Of course haha. Apologies if I wasn't clear, my point was these three things apply to everything, but it doesn't have to be those 3 things at once.

The main point is basically, challenge in itself isn't fun because it is challenging (a lot of things are hard in life for example but nobody wants to do them). What I meant by this is, the challenge has to make you feel like you're competent
FOr example in my game I have one enemy that dies with a single bullet and is slow. I have another one that is fast and has a ton of health (the second one is more similar to yours but not really, slower and a lot more health)

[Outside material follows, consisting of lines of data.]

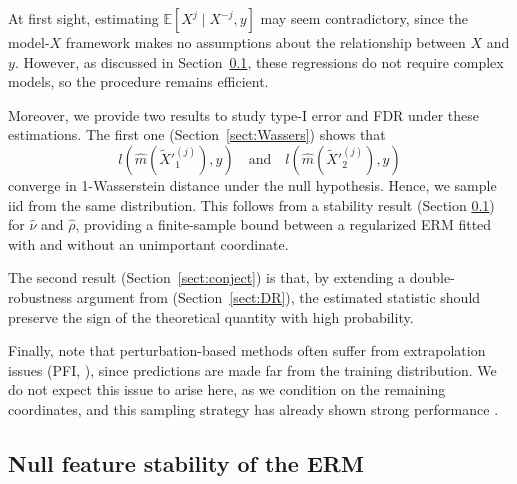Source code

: \documentclass{article}
\theoremstyle{plain}
\theoremstyle{definition}
\theoremstyle{remark}
\begin{document}
At first sight, estimating $\mathbb{E}[X^j \mid X^{-j}, y]$ may seem contradictory, since the model-$X$ framework makes no assumptions about the relationship between $X$ and $y$. 
%
However, as discussed in Section~\ref{sect:stab}, these regressions do not require complex models, so the procedure remains efficient. %

Moreover, we provide two results to study type-I error and FDR under these estimations. The first one (Section~\ref{sect:Wassers}) shows that 
\[
l(\widehat{m}(\widetilde{X}'^{(j)}_1), y)
\quad\text{and}\quad
l(\widehat{m}(\widetilde{X}'^{(j)}_2), y)
\]
converge in 1-Wasserstein distance under the null hypothesis. Hence, we sample iid from the same distribution. This follows from a stability result (Section \ref{sect:stab}) for $\widehat{\nu}$ and $\widehat{\rho}$, providing a finite-sample bound between a regularized ERM fitted with and without an unimportant coordinate.


The second result (Section~\ref{sect:conject}) is that, by extending a double-robustness argument from \citet{reyerolobo2025conditionalfeatureimportancerevisited} (Section~\ref{sect:DR}), the estimated statistic should preserve the sign of the theoretical quantity with high probability. 

Finally, note that perturbation-based methods often suffer from extrapolation issues (PFI, \citet{Hooker2019PleaseSP}), since predictions are made far from the training distribution. We do not expect this issue to arise here, as we condition on the remaining coordinates, and this sampling strategy has already shown strong performance \citep{chamma2024statistically}.





 \subsection{Null feature stability of the ERM}\label{sect:stab}
 
\end{document}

Alone the second one is boring even though he's tough. Because you end out just walking backwards for maybe 60 seconds in a row and you keep shooting. IT's not as fun as I thought it would be.

The slow one however, I put a ton of them (100 to 200). Then the player has to run around and try avoiding them - they die instantly but because there's a lot of them, it becomes funs. You feel super great trying to avoid each one coming at you while shooting the other ones - it's more planning and moving/avoiding than it is shooting. If there was an escape route and I removed the gun it'd be just as fun

"I take Rami Ismael's approach to feedback, and I usually just try to find my own solutions to problems that people find, rather than their solutions- unless those solutions really fit- like the slow one (which I'll still probably somewhat modify, but could be incredibly great to the game overall)"

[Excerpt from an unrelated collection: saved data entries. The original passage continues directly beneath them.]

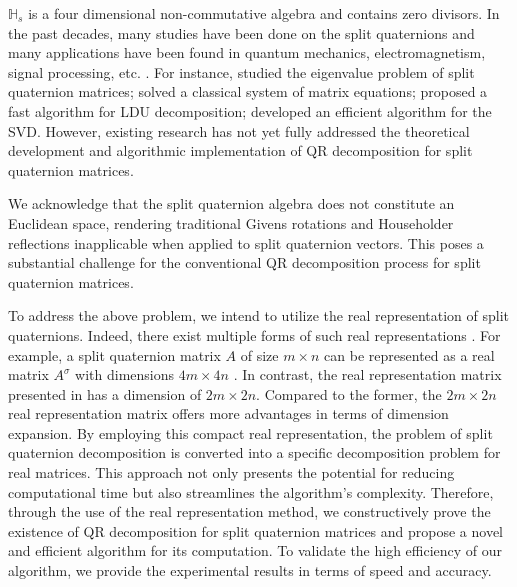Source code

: \documentclass[conference]{IEEEtran}
\numberwithin{equation}{section}
\begin{document}
 $\mathbb{H}_s$ is a four dimensional non-commutative algebra and contains zero divisors. 
  In the past decades, many studies have been done on the split quaternions \cite{AR2020,Yasemin2012,TJiang2015,Jiang2018,TJiang2018,Zhuo2020,Yang2020,mma2023,wang2024,Wang2021,Gang2024,yuan2017,Zhang2015} and  many applications have been found in quantum mechanics, electromagnetism, signal processing, etc. \cite{Gog2022, Hasebe2010, Z2022, Wang2023}. For instance, \cite{Jiang2018} studied the eigenvalue problem of split quaternion matrices; \cite{wang2024} solved a classical system of matrix equations; 
 \cite{Wang2021} proposed a fast algorithm for LDU decomposition; \cite{Gang2024} developed an efficient algorithm for the SVD. However, existing research has not yet fully addressed the theoretical development and algorithmic implementation of QR decomposition for split quaternion matrices.
 
We acknowledge that the split quaternion algebra does not constitute an Euclidean space, rendering traditional Givens rotations and Householder reflections inapplicable when applied to split quaternion vectors. This poses a substantial challenge for the conventional QR decomposition process for split quaternion matrices.

To address the above problem, we intend to utilize the real representation of split quaternions. Indeed, there exist multiple forms of such real representations \cite{Zhuo2020, Yang2020, Xin2019, Gang2024}. For example,  a split quaternion matrix $A$ of size $m \times n$  can be represented as a real matrix $A^\sigma$ 
  with dimensions $4m \times 4n$ \cite{Xin2019}. In contrast, the real representation matrix presented in \cite{Gang2024} has a dimension of $2m \times 2n$. Compared to the former, the $2m \times 2n$ real representation matrix offers more advantages in terms of dimension expansion. By employing this compact real representation, the  problem of split quaternion decomposition is converted into a specific decomposition problem for real matrices. This approach not only presents the potential for reducing computational time but also streamlines the algorithm's complexity. Therefore, through the use of the real representation method, 
we constructively prove the existence of QR decomposition for split quaternion matrices and propose a novel and efficient algorithm for its computation. To validate the high efficiency of our algorithm, we provide the experimental results in terms of speed and accuracy.
\end{document}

I agree 100% with that. I give you my thoughts that I think are worth sharing, if it gives you ideas it's great, if it doesn't fit it's totally fine.

"but I take Rami Ismael's approach"
I love this guy!

"And, please post it's name here when it's on itch.io, I'd love to see it once it's uploaded!"
Almost hahahaa. I wasted a lot of time today but I'm uploading it later tonight.

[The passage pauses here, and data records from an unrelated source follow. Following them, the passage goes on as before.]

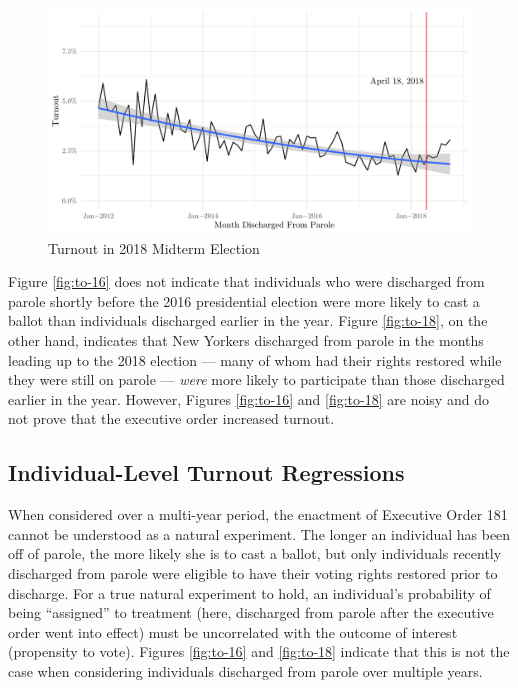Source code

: \documentclass[12pt,]{article}
\begin{document}
\begin{figure}[H]

{\centering \includegraphics{felony_disenfranchisement_nys_files/figure-latex/to-18-chart-1} 

}

\caption{\label{fig:to-18}Turnout in 2018 Midterm Election}\label{fig:to-18-chart}
\end{figure}

Figure \ref{fig:to-16} does not indicate that individuals who were discharged from parole shortly before the 2016 presidential election were more likely to cast a ballot than individuals discharged earlier in the year. Figure \ref{fig:to-18}, on the other hand, indicates that New Yorkers discharged from parole in the months leading up to the 2018 election --- many of whom had their rights restored while they were still on parole --- \emph{were} more likely to participate than those discharged earlier in the year. However, Figures \ref{fig:to-16} and \ref{fig:to-18} are noisy and do not prove that the executive order increased turnout.

\hypertarget{individual-level-turnout-regressions}{%
\subsection*{Individual-Level Turnout Regressions}\label{individual-level-turnout-regressions}}

When considered over a multi-year period, the enactment of Executive Order 181 cannot be understood as a natural experiment. The longer an individual has been off of parole, the more likely she is to cast a ballot, but only individuals recently discharged from parole were eligible to have their voting rights restored prior to discharge. For a true natural experiment to hold, an individual's probability of being ``assigned'' to treatment (here, discharged from parole after the executive order went into effect) must be uncorrelated with the outcome of interest (propensity to vote). Figures \ref{fig:to-16} and \ref{fig:to-18} indicate that this is not the case when considering individuals discharged from parole over multiple years.
\end{document}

Hehe, true. Though, to be honest, I guess you're right, and it's usually recommended to have all three in games, or at least a really strong sense of one of them, depending on your design.

Hmm, true. Certain enemy combinations compliment each other a lot- like, for an instance, the "Jackals" in Halo and the "Hunters"- which together, have the Hunter's deadly shot from afar, and spray of tiny Jackal plasma bullets, or the Hunter's even deadlier charge if the player were to come up close to them- which turns fighting them together into a desperate, action packed (and really risky) charge or a slow, hard, fire-fight. Stuff like that usually signals the end game, because it's rather challenging-
Same happens in some encounters in dark souls, in which a single enemy is pretty hard on his own, but in certain situations, or with some of his friends, can actually become a serious death threat.

Huh, sounds pretty interesting- I guess the "nugget" of that experience is the crazy, skill-based chase. I'd definitely love to play that game.

I'm glad you agree!

I'll check your game out a bit later, since I have A LOT to do- I recently have had creative blocks in the beginning of weeks, or "indecisiveness", which usually results in a greater crunch-period near the end of projects- which is probably now. But hey, I finally managed to get "Unity Remote" to work, which means that I work on Android projects in the future, maybe!